In July 2008 O2 announced a deal with BT to provide access to over 3,000 BT Openzone premier WiFi hotspots for all their iPhone customers.

There was however a technical spanner in the works, which has prevailed in ruining this bonus ever since. The name of this ‘spanner’ is BT FON.

FON is a network of community hotspots, which in the UK is mostly made up of BT Total Broadband customers. As a BT customer you can opt-in to sharing your broadband bandwidth with other FON members. In return you have access to any BT FON community hotspot that you come across.

It’s actually quite a neat idea, but the launch of this service introduced a big problem for iPhone customers trying to use the BT Openzone premier hotspots.

For reasons best known to themselves, when BT set up a BT FON community hotspot they also make it act like a BT Openzone hotspot. This is fine if you’re a BT FON member as you can roam onto either of these networks, but if you’re a subscriber of BT Openzone through a partner like O2 then you only have access to the BT Openzone premier hotspots.

Most smartphones remember known WiFi networks and will automatically associate with them when they are in range. The only way they have of differentiating between networks is the network name – or SSID.

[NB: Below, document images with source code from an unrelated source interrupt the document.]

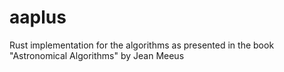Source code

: # aaplus
Rust implementation for the algorithms as presented in the book "Astronomical Algorithms" by Jean Meeus

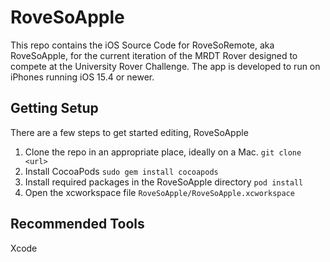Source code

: # RoveSoApple
This repo contains the iOS Source Code for RoveSoRemote, aka RoveSoApple, for the current iteration of the MRDT Rover designed to compete at the University Rover Challenge. The app is developed to run on iPhones running iOS 15.4 or newer. 
## Getting Setup
There are a few steps to get started editing, RoveSoApple
1. Clone the repo in an appropriate place, ideally on a Mac.
`git clone <url>`
2. Install CocoaPods
`sudo gem install cocoapods`
3. Install required packages in the RoveSoApple directory
`pod install`
4. Open the xcworkspace file
`RoveSoApple/RoveSoApple.xcworkspace`

## Recommended Tools
Xcode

If you save the “BT Openzone” SSID on your smartphone then it will attempt to use a WiFi hotspot that broadcasts that name whenever it’s in range. This allows the device to seamlessly move between WiFi access points and cellular data without having to ask you each time.

The problem for O2 customers is that when have registered with BT Openzone and saved it as a known network, your smartphone will blindly associate with any hotspot which claims to be “BT Openzone”. This includes the BT FON hotspots for which you don’t have access!

When this happens your smartphone effectively goes offline and apps which rely on a data connection stop working until you move out of range. The only remedy for this is to remove BT Openzone from the known networks list, which is an inconvenience and negates the benefits of a BT Openzone subscription.

Now finally it seems that BT are addressing the problem. They are hastily updating residential home hubs and changing the broadcast SSID from “BT Openzone” to “BT Openzone-H”.

Thank you BT. It’s only taken you 4 years to sort this mess out.